**Provided data:**
|---|

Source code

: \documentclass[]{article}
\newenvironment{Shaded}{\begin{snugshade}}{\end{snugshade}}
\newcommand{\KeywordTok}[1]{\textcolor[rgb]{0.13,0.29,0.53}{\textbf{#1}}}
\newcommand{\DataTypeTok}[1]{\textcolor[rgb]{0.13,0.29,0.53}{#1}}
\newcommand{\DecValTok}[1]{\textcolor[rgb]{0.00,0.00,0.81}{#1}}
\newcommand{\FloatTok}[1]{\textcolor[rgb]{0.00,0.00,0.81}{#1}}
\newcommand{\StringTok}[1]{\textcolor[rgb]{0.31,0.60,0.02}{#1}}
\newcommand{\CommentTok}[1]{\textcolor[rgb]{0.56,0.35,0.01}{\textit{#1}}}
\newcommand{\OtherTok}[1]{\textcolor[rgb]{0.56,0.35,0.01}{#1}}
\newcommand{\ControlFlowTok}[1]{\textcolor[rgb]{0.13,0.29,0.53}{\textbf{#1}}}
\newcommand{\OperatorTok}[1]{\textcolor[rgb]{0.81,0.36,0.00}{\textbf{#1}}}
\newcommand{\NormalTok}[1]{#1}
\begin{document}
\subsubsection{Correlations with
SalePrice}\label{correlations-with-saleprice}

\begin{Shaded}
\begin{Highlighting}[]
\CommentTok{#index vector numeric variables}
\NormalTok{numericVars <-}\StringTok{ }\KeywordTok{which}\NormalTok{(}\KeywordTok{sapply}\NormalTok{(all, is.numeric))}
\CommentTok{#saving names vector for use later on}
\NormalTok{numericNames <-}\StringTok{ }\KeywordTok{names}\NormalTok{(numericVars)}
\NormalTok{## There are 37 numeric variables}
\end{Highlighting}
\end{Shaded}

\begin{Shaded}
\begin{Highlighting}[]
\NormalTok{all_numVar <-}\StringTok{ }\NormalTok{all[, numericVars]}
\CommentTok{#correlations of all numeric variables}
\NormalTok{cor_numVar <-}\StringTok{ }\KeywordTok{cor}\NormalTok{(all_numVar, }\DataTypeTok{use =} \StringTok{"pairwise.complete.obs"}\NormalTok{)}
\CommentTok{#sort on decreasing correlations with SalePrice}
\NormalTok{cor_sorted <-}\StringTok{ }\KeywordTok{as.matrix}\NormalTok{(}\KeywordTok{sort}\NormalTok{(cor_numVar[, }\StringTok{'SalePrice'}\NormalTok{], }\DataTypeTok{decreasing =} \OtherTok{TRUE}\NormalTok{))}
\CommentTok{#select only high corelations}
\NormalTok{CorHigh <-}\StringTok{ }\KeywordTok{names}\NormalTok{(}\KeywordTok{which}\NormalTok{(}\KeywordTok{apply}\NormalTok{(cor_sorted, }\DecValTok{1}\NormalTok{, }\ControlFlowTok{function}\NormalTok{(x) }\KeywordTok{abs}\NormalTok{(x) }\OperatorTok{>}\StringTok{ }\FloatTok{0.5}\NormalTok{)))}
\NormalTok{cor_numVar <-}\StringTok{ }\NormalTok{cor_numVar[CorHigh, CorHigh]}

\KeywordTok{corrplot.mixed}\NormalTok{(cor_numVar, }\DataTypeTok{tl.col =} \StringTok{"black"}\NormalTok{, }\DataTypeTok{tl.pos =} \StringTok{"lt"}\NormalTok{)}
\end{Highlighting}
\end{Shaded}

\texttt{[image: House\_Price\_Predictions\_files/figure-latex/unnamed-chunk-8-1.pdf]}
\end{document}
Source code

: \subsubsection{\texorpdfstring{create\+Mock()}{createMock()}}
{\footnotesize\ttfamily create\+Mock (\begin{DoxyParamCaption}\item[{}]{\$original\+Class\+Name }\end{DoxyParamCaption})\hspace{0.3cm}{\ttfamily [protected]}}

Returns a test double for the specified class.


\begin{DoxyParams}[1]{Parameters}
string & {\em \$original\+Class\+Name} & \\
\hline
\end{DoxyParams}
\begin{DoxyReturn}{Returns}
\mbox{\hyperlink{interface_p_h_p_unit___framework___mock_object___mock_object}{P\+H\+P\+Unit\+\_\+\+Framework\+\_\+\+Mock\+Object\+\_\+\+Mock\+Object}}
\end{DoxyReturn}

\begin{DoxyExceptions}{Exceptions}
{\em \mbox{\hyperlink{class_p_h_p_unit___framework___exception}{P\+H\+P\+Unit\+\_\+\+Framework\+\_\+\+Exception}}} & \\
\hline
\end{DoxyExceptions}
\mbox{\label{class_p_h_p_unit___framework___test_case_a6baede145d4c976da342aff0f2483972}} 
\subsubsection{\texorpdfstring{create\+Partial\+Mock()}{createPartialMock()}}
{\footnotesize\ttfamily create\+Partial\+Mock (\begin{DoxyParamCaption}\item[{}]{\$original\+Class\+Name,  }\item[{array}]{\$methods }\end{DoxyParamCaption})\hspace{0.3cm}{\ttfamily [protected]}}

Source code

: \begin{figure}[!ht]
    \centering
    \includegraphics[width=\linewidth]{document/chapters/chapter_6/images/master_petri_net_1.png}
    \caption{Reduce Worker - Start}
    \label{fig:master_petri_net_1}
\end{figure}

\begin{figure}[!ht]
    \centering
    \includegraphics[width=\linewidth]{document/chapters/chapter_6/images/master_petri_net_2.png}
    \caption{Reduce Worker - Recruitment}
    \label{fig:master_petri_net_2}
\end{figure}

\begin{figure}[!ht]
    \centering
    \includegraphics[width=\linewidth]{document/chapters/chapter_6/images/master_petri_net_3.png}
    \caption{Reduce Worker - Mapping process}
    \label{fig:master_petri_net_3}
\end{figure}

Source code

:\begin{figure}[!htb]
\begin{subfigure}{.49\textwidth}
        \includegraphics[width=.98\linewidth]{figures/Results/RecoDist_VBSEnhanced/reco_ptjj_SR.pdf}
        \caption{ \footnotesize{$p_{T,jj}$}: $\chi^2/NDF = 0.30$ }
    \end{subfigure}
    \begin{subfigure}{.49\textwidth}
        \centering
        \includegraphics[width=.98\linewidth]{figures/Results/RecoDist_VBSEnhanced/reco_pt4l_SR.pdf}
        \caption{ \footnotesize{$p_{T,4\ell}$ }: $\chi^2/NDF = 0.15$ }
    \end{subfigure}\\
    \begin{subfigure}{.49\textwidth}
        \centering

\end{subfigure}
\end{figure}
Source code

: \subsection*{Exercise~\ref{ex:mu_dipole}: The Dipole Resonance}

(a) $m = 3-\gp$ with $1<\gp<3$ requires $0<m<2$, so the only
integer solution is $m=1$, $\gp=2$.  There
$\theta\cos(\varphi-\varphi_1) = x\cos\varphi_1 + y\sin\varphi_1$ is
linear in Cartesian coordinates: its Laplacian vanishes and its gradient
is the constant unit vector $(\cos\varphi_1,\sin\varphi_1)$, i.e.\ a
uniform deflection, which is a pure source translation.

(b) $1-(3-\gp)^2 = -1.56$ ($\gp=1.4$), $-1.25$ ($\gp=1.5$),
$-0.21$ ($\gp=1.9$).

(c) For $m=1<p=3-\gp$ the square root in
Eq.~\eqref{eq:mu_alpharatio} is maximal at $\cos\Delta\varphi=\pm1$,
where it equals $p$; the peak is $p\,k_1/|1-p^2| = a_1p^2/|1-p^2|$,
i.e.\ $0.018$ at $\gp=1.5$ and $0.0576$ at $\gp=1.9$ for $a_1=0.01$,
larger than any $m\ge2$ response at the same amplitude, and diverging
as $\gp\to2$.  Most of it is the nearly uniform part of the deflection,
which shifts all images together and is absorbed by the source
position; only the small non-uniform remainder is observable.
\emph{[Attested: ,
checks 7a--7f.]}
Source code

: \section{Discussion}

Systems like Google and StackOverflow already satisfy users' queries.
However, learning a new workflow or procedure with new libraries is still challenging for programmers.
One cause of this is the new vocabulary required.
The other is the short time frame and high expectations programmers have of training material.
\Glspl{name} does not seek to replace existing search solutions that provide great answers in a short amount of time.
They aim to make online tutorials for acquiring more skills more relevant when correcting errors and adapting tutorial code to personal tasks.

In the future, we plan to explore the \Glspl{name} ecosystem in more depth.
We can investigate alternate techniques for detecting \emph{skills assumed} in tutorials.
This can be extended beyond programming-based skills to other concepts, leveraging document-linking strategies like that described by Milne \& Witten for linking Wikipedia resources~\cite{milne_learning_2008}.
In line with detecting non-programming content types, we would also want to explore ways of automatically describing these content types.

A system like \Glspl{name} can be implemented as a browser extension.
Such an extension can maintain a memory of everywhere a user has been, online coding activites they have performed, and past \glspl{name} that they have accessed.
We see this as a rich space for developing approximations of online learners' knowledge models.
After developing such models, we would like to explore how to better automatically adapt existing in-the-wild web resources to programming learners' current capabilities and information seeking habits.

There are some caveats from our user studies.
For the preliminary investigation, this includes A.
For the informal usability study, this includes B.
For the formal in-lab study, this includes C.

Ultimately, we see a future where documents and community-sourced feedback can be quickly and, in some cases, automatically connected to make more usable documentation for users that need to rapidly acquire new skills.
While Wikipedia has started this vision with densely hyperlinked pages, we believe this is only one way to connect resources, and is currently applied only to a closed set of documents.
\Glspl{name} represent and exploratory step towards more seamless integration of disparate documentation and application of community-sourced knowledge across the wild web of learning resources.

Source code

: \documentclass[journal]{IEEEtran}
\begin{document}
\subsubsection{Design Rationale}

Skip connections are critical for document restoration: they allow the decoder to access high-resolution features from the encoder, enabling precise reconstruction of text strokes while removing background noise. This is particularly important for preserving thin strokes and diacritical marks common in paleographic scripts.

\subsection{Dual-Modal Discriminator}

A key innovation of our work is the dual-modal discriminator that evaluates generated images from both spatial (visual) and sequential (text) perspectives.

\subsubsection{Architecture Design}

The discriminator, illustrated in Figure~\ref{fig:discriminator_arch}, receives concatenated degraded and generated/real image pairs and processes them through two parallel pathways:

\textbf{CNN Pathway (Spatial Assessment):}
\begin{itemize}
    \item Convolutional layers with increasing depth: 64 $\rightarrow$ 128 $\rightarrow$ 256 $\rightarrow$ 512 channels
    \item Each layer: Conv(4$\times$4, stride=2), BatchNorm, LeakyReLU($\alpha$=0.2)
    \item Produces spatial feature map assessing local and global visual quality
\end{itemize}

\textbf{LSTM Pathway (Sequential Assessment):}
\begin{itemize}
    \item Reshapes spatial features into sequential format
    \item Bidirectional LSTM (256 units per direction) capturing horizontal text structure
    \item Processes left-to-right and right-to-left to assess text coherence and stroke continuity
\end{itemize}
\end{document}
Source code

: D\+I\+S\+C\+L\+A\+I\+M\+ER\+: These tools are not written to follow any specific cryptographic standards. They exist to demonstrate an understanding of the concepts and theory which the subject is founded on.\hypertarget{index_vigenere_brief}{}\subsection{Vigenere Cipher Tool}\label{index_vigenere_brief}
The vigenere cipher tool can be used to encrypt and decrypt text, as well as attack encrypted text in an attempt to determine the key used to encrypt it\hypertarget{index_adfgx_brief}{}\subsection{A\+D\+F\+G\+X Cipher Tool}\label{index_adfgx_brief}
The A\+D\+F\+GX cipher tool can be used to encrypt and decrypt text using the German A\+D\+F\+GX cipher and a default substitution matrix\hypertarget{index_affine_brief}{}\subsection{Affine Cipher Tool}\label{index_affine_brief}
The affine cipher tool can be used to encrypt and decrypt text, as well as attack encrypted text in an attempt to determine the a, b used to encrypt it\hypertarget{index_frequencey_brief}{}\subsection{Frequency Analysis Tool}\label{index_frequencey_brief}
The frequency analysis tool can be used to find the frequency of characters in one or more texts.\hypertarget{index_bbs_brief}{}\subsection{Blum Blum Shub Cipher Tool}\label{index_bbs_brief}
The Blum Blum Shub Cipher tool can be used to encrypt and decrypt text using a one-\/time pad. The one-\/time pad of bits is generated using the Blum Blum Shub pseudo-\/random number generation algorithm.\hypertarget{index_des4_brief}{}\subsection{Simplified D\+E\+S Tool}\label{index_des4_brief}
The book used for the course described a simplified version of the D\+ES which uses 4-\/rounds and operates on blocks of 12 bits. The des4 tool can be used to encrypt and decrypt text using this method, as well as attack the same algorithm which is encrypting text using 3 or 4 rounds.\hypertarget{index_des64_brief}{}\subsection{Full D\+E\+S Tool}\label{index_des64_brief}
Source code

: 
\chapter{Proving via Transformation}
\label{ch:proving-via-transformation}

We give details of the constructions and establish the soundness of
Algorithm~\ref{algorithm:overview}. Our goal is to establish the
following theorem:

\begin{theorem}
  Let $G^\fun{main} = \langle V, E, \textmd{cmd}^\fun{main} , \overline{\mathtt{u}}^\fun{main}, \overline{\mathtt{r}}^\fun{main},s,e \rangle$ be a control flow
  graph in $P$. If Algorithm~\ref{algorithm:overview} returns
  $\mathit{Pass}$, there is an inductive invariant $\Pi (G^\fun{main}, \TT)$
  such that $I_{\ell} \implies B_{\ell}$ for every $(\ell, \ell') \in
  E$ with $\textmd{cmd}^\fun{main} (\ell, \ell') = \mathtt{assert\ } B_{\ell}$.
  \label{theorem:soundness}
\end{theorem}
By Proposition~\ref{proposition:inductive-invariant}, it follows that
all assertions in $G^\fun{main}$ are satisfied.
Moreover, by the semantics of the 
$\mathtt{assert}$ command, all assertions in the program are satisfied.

|---|

**Exercise objective:**
Copy, from the lines above, each one that holds "invariant".

**Answer section:**
  $\mathit{Pass}$, there is an inductive invariant $\Pi (G^\fun{main}, \TT)$
By Proposition~\ref{proposition:inductive-invariant}, it follows that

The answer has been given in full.